You can't.  In situations like this, where the total number of attackers
is bigger than the number of piece types attacking the square, I always
assume that there are more than one of the least valuable piece type
among the attacker.  In your example, which in decimal notation gives
the number 51, I assume that the square is attacked by one rook and
two minor pieces.

Doing like this, of course, means that you occasionally will get wrong
results.  But the cases where it could go wrong are easily identified.
At places in your search or eval where you absolutely need a more precise
estimate of the expected material gain of a capture, you first check
whether one of the attack vectors involved contain a bigger number of total
attackers than number of piece types.  In these cases, you can revert to
a slower and more accurate SEE function.  You'll probably find that it
happens rarely enough that the slowdown is hardly noticable.

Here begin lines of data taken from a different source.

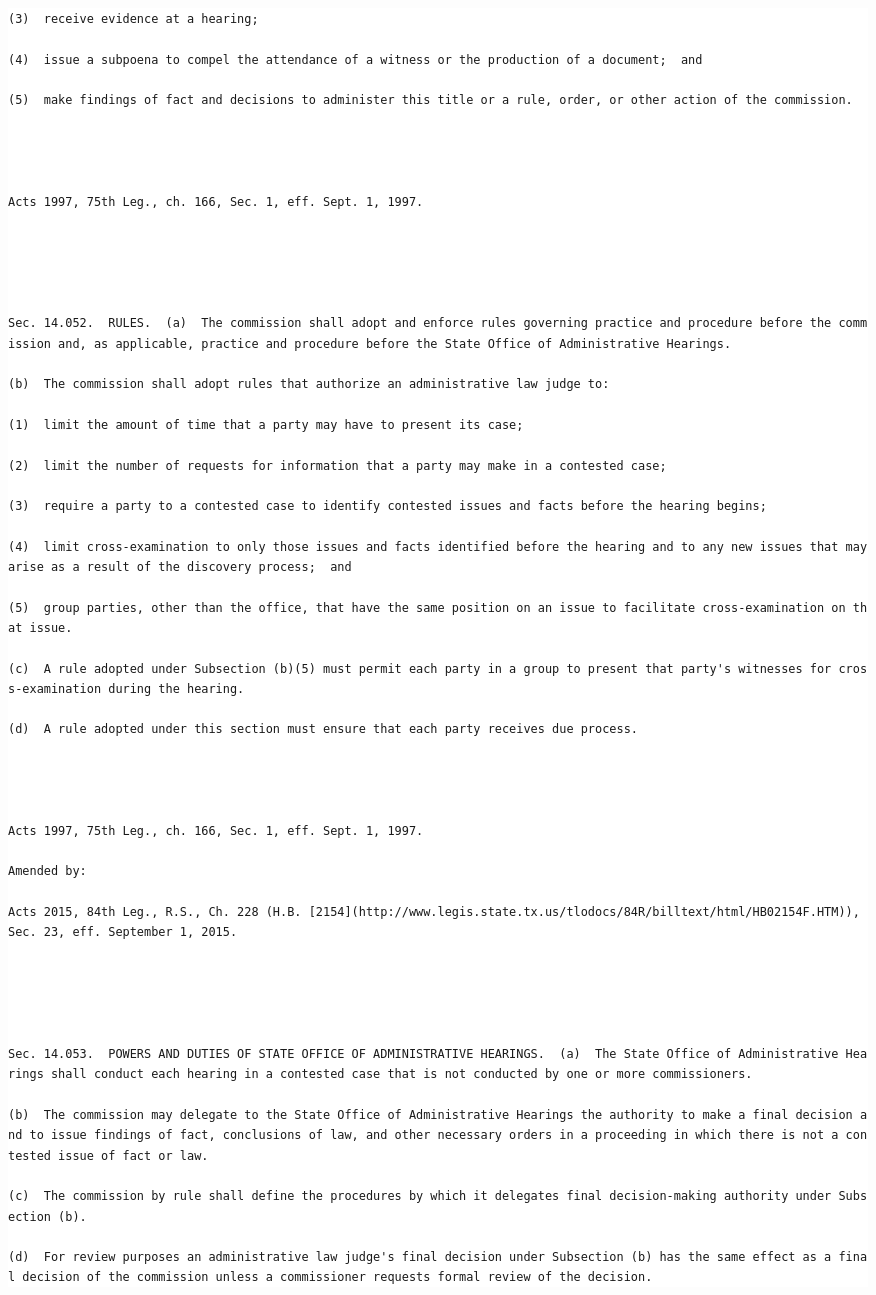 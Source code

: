     (3)  receive evidence at a hearing;
    
    (4)  issue a subpoena to compel the attendance of a witness or the production of a document;  and
    
    (5)  make findings of fact and decisions to administer this title or a rule, order, or other action of the commission.
    
    
    
    
    Acts 1997, 75th Leg., ch. 166, Sec. 1, eff. Sept. 1, 1997.
    
    
    
    
    
    Sec. 14.052.  RULES.  (a)  The commission shall adopt and enforce rules governing practice and procedure before the commission and, as applicable, practice and procedure before the State Office of Administrative Hearings.
    
    (b)  The commission shall adopt rules that authorize an administrative law judge to:
    
    (1)  limit the amount of time that a party may have to present its case;
    
    (2)  limit the number of requests for information that a party may make in a contested case;
    
    (3)  require a party to a contested case to identify contested issues and facts before the hearing begins;
    
    (4)  limit cross-examination to only those issues and facts identified before the hearing and to any new issues that may arise as a result of the discovery process;  and
    
    (5)  group parties, other than the office, that have the same position on an issue to facilitate cross-examination on that issue.
    
    (c)  A rule adopted under Subsection (b)(5) must permit each party in a group to present that party's witnesses for cross-examination during the hearing.
    
    (d)  A rule adopted under this section must ensure that each party receives due process.
    
    
    
    
    Acts 1997, 75th Leg., ch. 166, Sec. 1, eff. Sept. 1, 1997.
    
    Amended by: 
    
    Acts 2015, 84th Leg., R.S., Ch. 228 (H.B. [2154](http://www.legis.state.tx.us/tlodocs/84R/billtext/html/HB02154F.HTM)), Sec. 23, eff. September 1, 2015.
    
    
    
    
    
    Sec. 14.053.  POWERS AND DUTIES OF STATE OFFICE OF ADMINISTRATIVE HEARINGS.  (a)  The State Office of Administrative Hearings shall conduct each hearing in a contested case that is not conducted by one or more commissioners.
    
    (b)  The commission may delegate to the State Office of Administrative Hearings the authority to make a final decision and to issue findings of fact, conclusions of law, and other necessary orders in a proceeding in which there is not a contested issue of fact or law.
    
    (c)  The commission by rule shall define the procedures by which it delegates final decision-making authority under Subsection (b).
    
    (d)  For review purposes an administrative law judge's final decision under Subsection (b) has the same effect as a final decision of the commission unless a commissioner requests formal review of the decision.
     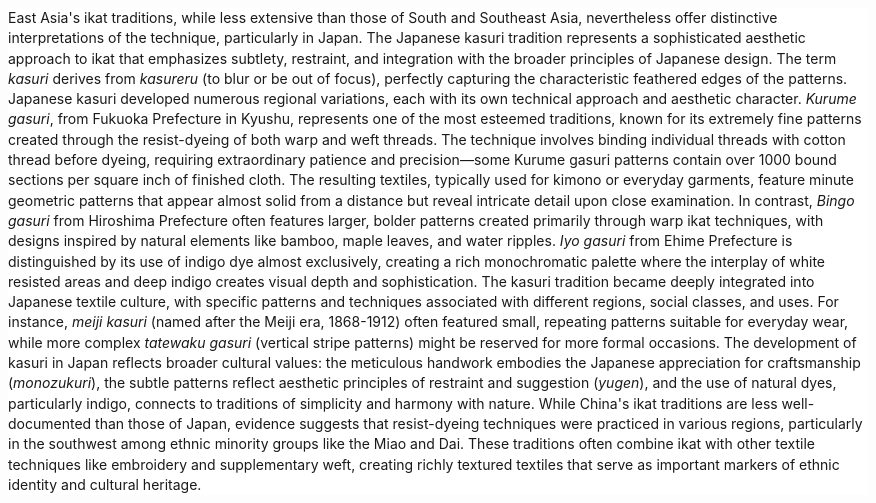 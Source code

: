 East Asia's ikat traditions, while less extensive than those of South and Southeast Asia, nevertheless offer distinctive interpretations of the technique, particularly in Japan. The Japanese kasuri tradition represents a sophisticated aesthetic approach to ikat that emphasizes subtlety, restraint, and integration with the broader principles of Japanese design. The term *kasuri* derives from *kasureru* (to blur or be out of focus), perfectly capturing the characteristic feathered edges of the patterns. Japanese kasuri developed numerous regional variations, each with its own technical approach and aesthetic character. *Kurume gasuri*, from Fukuoka Prefecture in Kyushu, represents one of the most esteemed traditions, known for its extremely fine patterns created through the resist-dyeing of both warp and weft threads. The technique involves binding individual threads with cotton thread before dyeing, requiring extraordinary patience and precision—some Kurume gasuri patterns contain over 1000 bound sections per square inch of finished cloth. The resulting textiles, typically used for kimono or everyday garments, feature minute geometric patterns that appear almost solid from a distance but reveal intricate detail upon close examination. In contrast, *Bingo gasuri* from Hiroshima Prefecture often features larger, bolder patterns created primarily through warp ikat techniques, with designs inspired by natural elements like bamboo, maple leaves, and water ripples. *Iyo gasuri* from Ehime Prefecture is distinguished by its use of indigo dye almost exclusively, creating a rich monochromatic palette where the interplay of white resisted areas and deep indigo creates visual depth and sophistication. The kasuri tradition became deeply integrated into Japanese textile culture, with specific patterns and techniques associated with different regions, social classes, and uses. For instance, *meiji kasuri* (named after the Meiji era, 1868-1912) often featured small, repeating patterns suitable for everyday wear, while more complex *tatewaku gasuri* (vertical stripe patterns) might be reserved for more formal occasions. The development of kasuri in Japan reflects broader cultural values: the meticulous handwork embodies the Japanese appreciation for craftsmanship (*monozukuri*), the subtle patterns reflect aesthetic principles of restraint and suggestion (*yugen*), and the use of natural dyes, particularly indigo, connects to traditions of simplicity and harmony with nature. While China's ikat traditions are less well-documented than those of Japan, evidence suggests that resist-dyeing techniques were practiced in various regions, particularly in the southwest among ethnic minority groups like the Miao and Dai. These traditions often combine ikat with other textile techniques like embroidery and supplementary weft, creating richly textured textiles that serve as important markers of ethnic identity and cultural heritage.
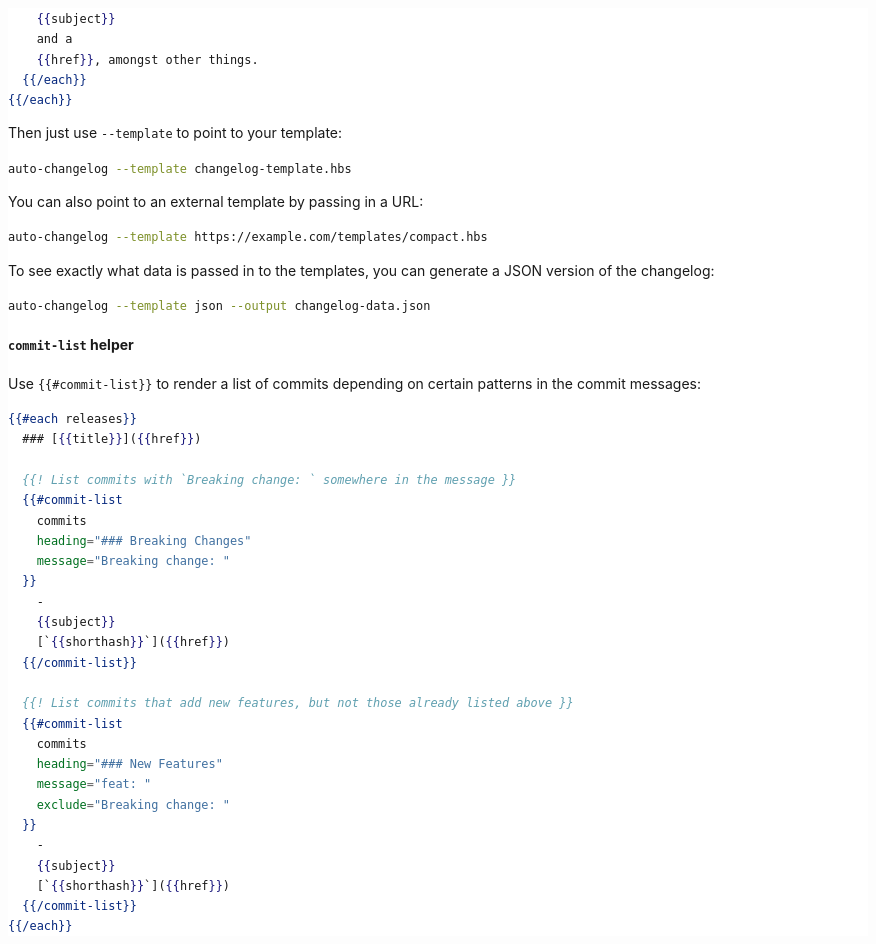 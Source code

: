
 ```hbs
    {{subject}}
    and a
    {{href}}, amongst other things.
  {{/each}}
{{/each}}
```

Then just use `--template` to point to your template:

```bash
auto-changelog --template changelog-template.hbs
```

You can also point to an external template by passing in a URL:

```bash
auto-changelog --template https://example.com/templates/compact.hbs
```

To see exactly what data is passed in to the templates, you can generate a JSON version of the changelog:

```bash
auto-changelog --template json --output changelog-data.json
```

#### `commit-list` helper

Use `{{#commit-list}}` to render a list of commits depending on certain patterns in the commit messages:

```hbs
{{#each releases}}
  ### [{{title}}]({{href}})

  {{! List commits with `Breaking change: ` somewhere in the message }}
  {{#commit-list
    commits
    heading="### Breaking Changes"
    message="Breaking change: "
  }}
    -
    {{subject}}
    [`{{shorthash}}`]({{href}})
  {{/commit-list}}

  {{! List commits that add new features, but not those already listed above }}
  {{#commit-list
    commits
    heading="### New Features"
    message="feat: "
    exclude="Breaking change: "
  }}
    -
    {{subject}}
    [`{{shorthash}}`]({{href}})
  {{/commit-list}}
{{/each}}
```
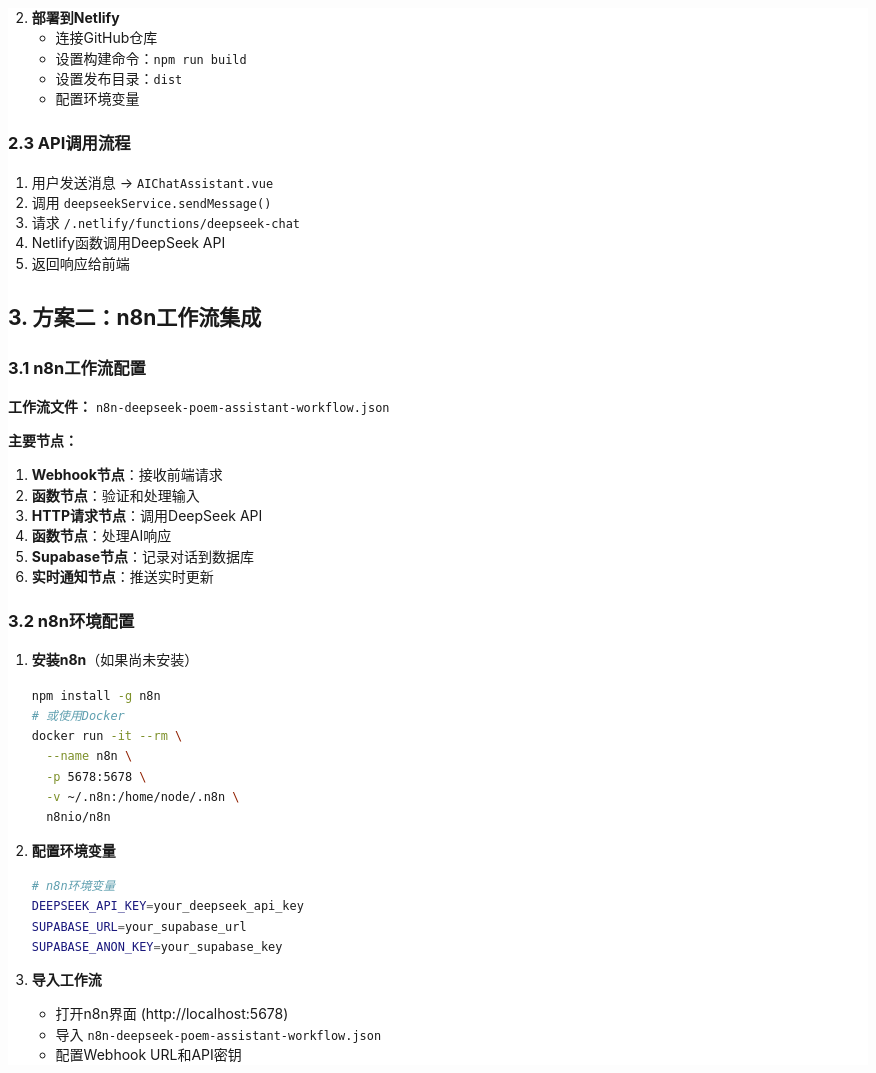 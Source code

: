 2. **部署到Netlify**
   - 连接GitHub仓库
   - 设置构建命令：`npm run build`
   - 设置发布目录：`dist`
   - 配置环境变量

### 2.3 API调用流程

1. 用户发送消息 → `AIChatAssistant.vue`
2. 调用 `deepseekService.sendMessage()`
3. 请求 `/.netlify/functions/deepseek-chat`
4. Netlify函数调用DeepSeek API
5. 返回响应给前端

## 3. 方案二：n8n工作流集成

### 3.1 n8n工作流配置

**工作流文件：** `n8n-deepseek-poem-assistant-workflow.json`

**主要节点：**
1. **Webhook节点**：接收前端请求
2. **函数节点**：验证和处理输入
3. **HTTP请求节点**：调用DeepSeek API
4. **函数节点**：处理AI响应
5. **Supabase节点**：记录对话到数据库
6. **实时通知节点**：推送实时更新

### 3.2 n8n环境配置

1. **安装n8n**（如果尚未安装）
   ```bash
   npm install -g n8n
   # 或使用Docker
   docker run -it --rm \
     --name n8n \
     -p 5678:5678 \
     -v ~/.n8n:/home/node/.n8n \
     n8nio/n8n
   ```

2. **配置环境变量**
   ```bash
   # n8n环境变量
   DEEPSEEK_API_KEY=your_deepseek_api_key
   SUPABASE_URL=your_supabase_url
   SUPABASE_ANON_KEY=your_supabase_key
   ```

3. **导入工作流**
   - 打开n8n界面 (http://localhost:5678)
   - 导入 `n8n-deepseek-poem-assistant-workflow.json`
   - 配置Webhook URL和API密钥

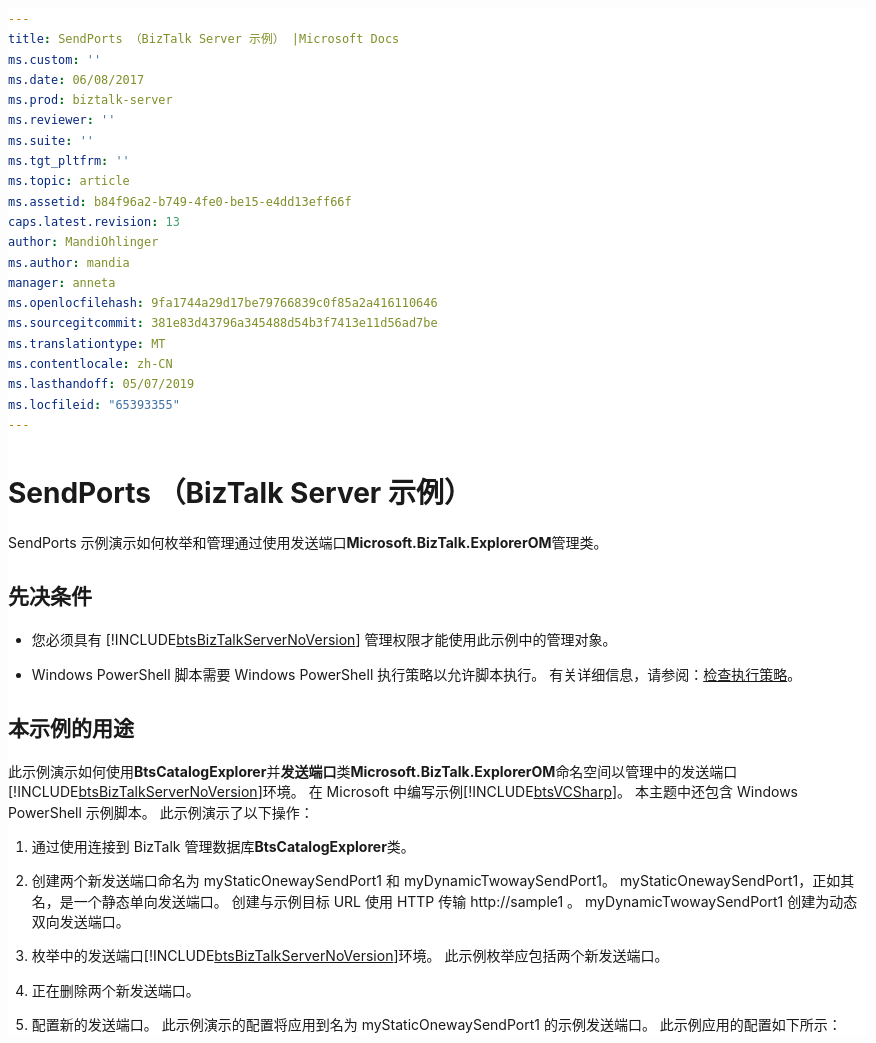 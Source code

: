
 ```yaml
---
title: SendPorts （BizTalk Server 示例） |Microsoft Docs
ms.custom: ''
ms.date: 06/08/2017
ms.prod: biztalk-server
ms.reviewer: ''
ms.suite: ''
ms.tgt_pltfrm: ''
ms.topic: article
ms.assetid: b84f96a2-b749-4fe0-be15-e4dd13eff66f
caps.latest.revision: 13
author: MandiOhlinger
ms.author: mandia
manager: anneta
ms.openlocfilehash: 9fa1744a29d17be79766839c0f85a2a416110646
ms.sourcegitcommit: 381e83d43796a345488d54b3f7413e11d56ad7be
ms.translationtype: MT
ms.contentlocale: zh-CN
ms.lasthandoff: 05/07/2019
ms.locfileid: "65393355"
---
```

# <a name="sendports-biztalk-server-sample"></a>SendPorts （BizTalk Server 示例）
SendPorts 示例演示如何枚举和管理通过使用发送端口**Microsoft.BizTalk.ExplorerOM**管理类。  

## <a name="prerequisites"></a>先决条件  

- 您必须具有 [!INCLUDE[btsBizTalkServerNoVersion](../includes/btsbiztalkservernoversion-md.md)] 管理权限才能使用此示例中的管理对象。  

- Windows PowerShell 脚本需要 Windows PowerShell 执行策略以允许脚本执行。 有关详细信息，请参阅：[检查执行策略](http://go.microsoft.com/fwlink/?LinkId=128930)。  

## <a name="what-this-sample-does"></a>本示例的用途  
 此示例演示如何使用**BtsCatalogExplorer**并**发送端口**类**Microsoft.BizTalk.ExplorerOM**命名空间以管理中的发送端口[!INCLUDE[btsBizTalkServerNoVersion](../includes/btsbiztalkservernoversion-md.md)]环境。 在 Microsoft 中编写示例[!INCLUDE[btsVCSharp](../includes/btsvcsharp-md.md)]。 本主题中还包含 Windows PowerShell 示例脚本。 此示例演示了以下操作：  

1. 通过使用连接到 BizTalk 管理数据库**BtsCatalogExplorer**类。  

2. 创建两个新发送端口命名为 myStaticOnewaySendPort1 和 myDynamicTwowaySendPort1。 myStaticOnewaySendPort1，正如其名，是一个静态单向发送端口。  创建与示例目标 URL 使用 HTTP 传输 http://sample1 。 myDynamicTwowaySendPort1 创建为动态双向发送端口。  

3. 枚举中的发送端口[!INCLUDE[btsBizTalkServerNoVersion](../includes/btsbiztalkservernoversion-md.md)]环境。 此示例枚举应包括两个新发送端口。  

4. 正在删除两个新发送端口。  

5. 配置新的发送端口。 此示例演示的配置将应用到名为 myStaticOnewaySendPort1 的示例发送端口。 此示例应用的配置如下所示：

>And the other thing is only going through the movelist isn't the whole story.
>What if doubled rooks are the attackers? Only the first one will appear in the
>movelist.
>Does anybody know how this is solved. What did I miss?

I don't quite understand the question, I'm afraid.  Could you please try
to reformulate it?  How do movelists enter the picture?

>Otherwise the lookup from a precalculated table of STATUS values seems elegant.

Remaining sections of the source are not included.